The methane (CH₄) budget and its source partitioning are poorly constrained in the Midwestern United States. We used tall tower (185 m) aerodynamic flux measurements and atmospheric scale factor Bayesian inversions to constrain the monthly budget and to partition the total budget into natural (e.g., wetlands) and anthropogenic (e.g., livestock, waste, and natural gas) sources for the period June 2016 to September 2017. Aerodynamic flux observations indicated that the landscape was a CH₄ source with a mean annual CH₄ flux of +13.7 ± 0.34 nmol m⁻² s⁻¹ and was rarely a net sink. The scale factor Bayesian inversion analyses revealed a mean annual source of +12.3 ± 2.1 nmol m⁻² s⁻¹. Flux partitioning revealed that the anthropogenic source (7.8 ± 1.6 Tg CH₄ yr⁻¹) was 1.5 times greater than the bottom-up gridded United States Environmental Protection Agency inventory, in which livestock and oil/gas sources were underestimated by 1.8-fold and 1.3-fold, respectively.
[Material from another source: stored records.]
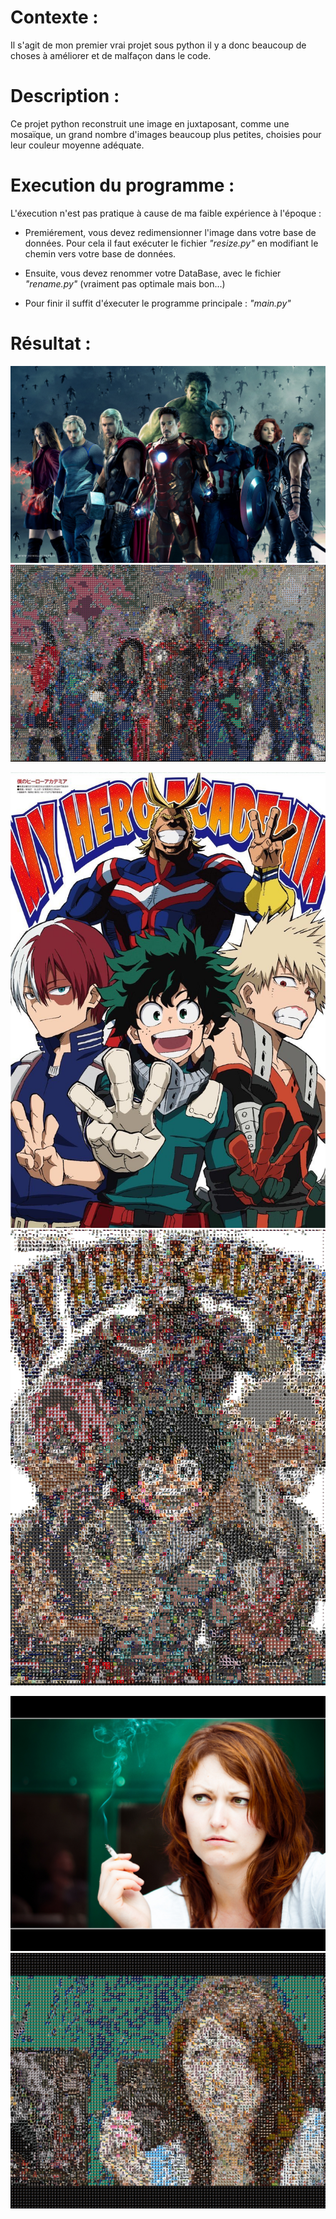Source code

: # Contexte : 
 Il s'agit de mon premier vrai projet sous python il y a donc beaucoup de choses à améliorer et de malfaçon dans le code.
 
# Description : 
Ce projet python reconstruit une image en juxtaposant, comme une mosaïque, un grand nombre d'images beaucoup plus petites, choisies pour leur couleur moyenne adéquate.

# Execution du programme :
L'éxecution n'est pas pratique à cause de ma faible expérience à l'époque : 

* Premiérement, vous devez redimensionner l'image dans votre base de données. Pour cela il faut exécuter le fichier *"resize.py"* en modifiant le chemin vers votre base de données.

* Ensuite, vous devez renommer votre DataBase, avec le fichier *"rename.py"* (vraiment pas optimale mais bon...)

* Pour finir il suffit d'éxecuter le programme principale : *"main.py"*

# Résultat :


![Test Image 1](https://github.com/AntoineMOREAU1/Mosaique-image-python-Projet-2017/blob/main/Photo-OG/avengers.jpg)
![Test Image 2](https://github.com/AntoineMOREAU1/Mosaique-image-python-Projet-2017/blob/main/Photo-Final/avangersfinal.jpg)


![Test Image 3](https://github.com/AntoineMOREAU1/Mosaique-image-python-Projet-2017/blob/main/Photo-OG/my-hero-academia.jpg)
![Test Image 4](https://github.com/AntoineMOREAU1/Mosaique-image-python-Projet-2017/blob/main/Photo-Final/herofinal.jpg)

![Test Image 5](https://github.com/AntoineMOREAU1/Mosaique-image-python-Projet-2017/blob/main/Photo-OG/aurelie.jpg)
![Test Image 6](https://github.com/AntoineMOREAU1/Mosaique-image-python-Projet-2017/blob/main/Photo-Final/aurelie28.jpg)
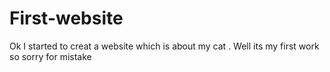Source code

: # First-website
Ok I started to creat a website which is about my cat . Well its my first work so sorry for mistake

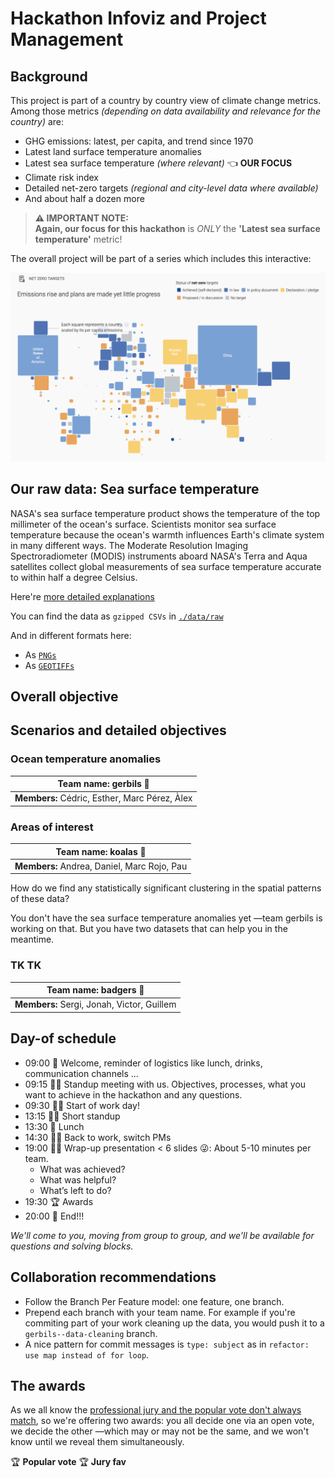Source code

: # Hackathon Infoviz and Project Management

## Background

This project is part of a country by country view of climate change metrics. Among those metrics *(depending on data availability and relevance for the country)* are:

* GHG emissions: latest, per capita, and trend since 1970
* Latest land surface temperature anomalies
* Latest sea surface temperature *(where relevant)* 👈 **OUR FOCUS**
* Climate risk index
* Detailed net-zero targets *(regional and city-level data where available)*
* And about half a dozen more

> **⚠ IMPORTANT NOTE:**  
> **Again, our focus for this hackathon** is *ONLY* the **'Latest sea surface temperature'** metric!

The overall project will be part of a series which includes this interactive:

[![Screenshot of the interactive](preview-climate-change.png)](https://www.unep.org/explore-topics/climate-action/what-we-do/climate-action-note/state-of-climate.html "Climate Action Note")

## Our raw data: Sea surface temperature

NASA's sea surface temperature product shows the temperature of the top millimeter of the ocean's surface. Scientists monitor sea surface temperature because the ocean's warmth influences Earth's climate system in many different ways. The Moderate Resolution Imaging Spectroradiometer (MODIS) instruments aboard NASA's Terra and Aqua satellites collect global measurements of sea surface temperature accurate to within half a degree Celsius.

Here're [more detailed explanations](https://neo.gsfc.nasa.gov/view.php?datasetId=MYD28M)

You can find the data as `gzipped CSVs` in [`./data/raw`](data/raw)

And in different formats here:

* As [`PNGs`](https://neo.gsfc.nasa.gov/archive/rgb/MYD28M/)
* As [`GEOTIFFs`](https://neo.gsfc.nasa.gov/archive/geotiff/MYD28M/)

## Overall objective

## Scenarios and detailed objectives

### Ocean temperature anomalies

|**Team name:** gerbils 🐹|
|------|
|**Members:** Cédric, Esther, Marc Pérez, Àlex|



### Areas of interest

|**Team name:** koalas 🐨|
|------|
|**Members:** Andrea, Daniel, Marc Rojo, Pau|

How do we find any statistically significant clustering in the spatial patterns of these data?

You don't have the sea surface temperature anomalies yet —team gerbils is working on that. But you have two datasets that can help you in the meantime.

### TK TK

|**Team name:** badgers 🦡|
|------|
|**Members:** Sergi, Jonah, Victor, Guillem|


## Day-of schedule

* 09:00 👋 Welcome, reminder of logistics like lunch, drinks, communication channels ...
* 09:15 🙋‍♀️ Standup meeting with us. Objectives, processes, what you want to achieve in the hackathon and any questions.
* 09:30 👩‍💻 Start of work day!
* 13:15 🙋‍♀️ Short standup
* 13:30 🍱 Lunch
* 14:30 👩‍💻 Back to work, switch PMs
* 19:00 🧑‍🏫 Wrap-up presentation < 6 slides 😜: About 5-10 minutes per team.
  * What was achieved?
  * What was helpful?
  * What’s left to do?
* 19:30 🏆 Awards
* 20:00 🥳 End!!!

*We'll come to you, moving from group to group, and we'll be available for questions and solving blocks.*

## Collaboration recommendations

* Follow the Branch Per Feature model: one feature, one branch.
* Prepend each branch with your team name. For example if you're commiting part of your work cleaning up the data, you would push it to a `gerbils--data-cleaning` branch.
* A nice pattern for commit messages is `type: subject` as in `refactor: use map instead of for loop`.

## The awards

As we all know the [professional jury and the popular vote don't always match](https://www.youtube.com/watch?v=4uGN9efcACw), so we're offering two awards: you all decide one via an open vote, we decide the other —which may or may not be the same, and we won't know until we reveal them simultaneously.

🏆 **Popular vote**
🏆 **Jury fav**
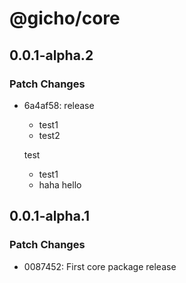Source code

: # @gicho/core

## 0.0.1-alpha.2

### Patch Changes

- 6a4af58: release
  - test1
  - test2

  test
  - test1
  - haha hello

## 0.0.1-alpha.1

### Patch Changes

- 0087452: First core package release
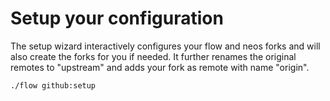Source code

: # Setup your configuration

The setup wizard interactively configures your flow and neos forks and will also create the forks for you if needed. 
It further renames the original remotes to "upstream" and adds your fork as remote with name "origin".  

	./flow github:setup
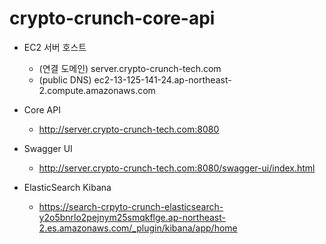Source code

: # crypto-crunch-core-api

- EC2 서버 호스트
  - (연결 도메인) server.crypto-crunch-tech.com
  - (public DNS) ec2-13-125-141-24.ap-northeast-2.compute.amazonaws.com

- Core API
  - http://server.crypto-crunch-tech.com:8080

- Swagger UI
  - http://server.crypto-crunch-tech.com:8080/swagger-ui/index.html

- ElasticSearch Kibana
  - https://search-crpyto-crunch-elasticsearch-y2o5bnrlo2pejnym25smqkflge.ap-northeast-2.es.amazonaws.com/_plugin/kibana/app/home
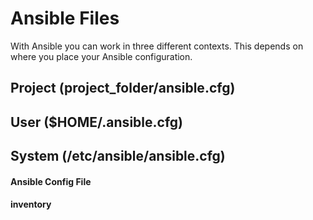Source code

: 
# Ansible Files
With Ansible you can work in three different contexts.
This depends on where you place your Ansible configuration.

## Project (project_folder/ansible.cfg)
## User ($HOME/.ansible.cfg)
## System (/etc/ansible/ansible.cfg)


#### Ansible Config File

#### inventory



<!--stackedit_data:
eyJoaXN0b3J5IjpbMjAyODE5MjI0NF19
-->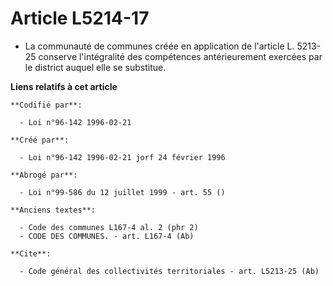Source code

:# Article L5214-17

- La communauté de communes créée en application de l'article L. 5213-25 conserve l'intégralité des compétences
antérieurement exercées par le district auquel elle se substitue.

**Liens relatifs à cet article**

	**Codifié par**:

	  - Loi n°96-142 1996-02-21

	**Créé par**:

	  - Loi n°96-142 1996-02-21 jorf 24 février 1996

	**Abrogé par**:

	  - Loi n°99-586 du 12 juillet 1999 - art. 55 ()

	**Anciens textes**:

	  - Code des communes L167-4 al. 2 (phr 2)
	  - CODE DES COMMUNES. - art. L167-4 (Ab)

	**Cite**:

	  - Code général des collectivités territoriales - art. L5213-25 (Ab)
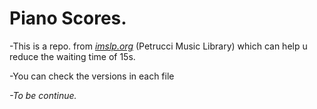 # Piano Scores.
 -This is a repo. from [*imslp.org*](https://imslp.org/) (Petrucci Music Library) which can help u reduce the waiting time of 15s.
 
 -You can check the versions in each file
 
*-To be continue.*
Wetland emissions (4.0 ± 1.2 Tg CH₄ yr⁻¹) were the second largest source, accounting for 34% of the total budget. The temporal variability of total CH₄ emissions was dominated by wetlands with peak emissions occurring in August. In contrast, emissions from oil/gas and other anthropogenic sources showed relatively weak seasonality.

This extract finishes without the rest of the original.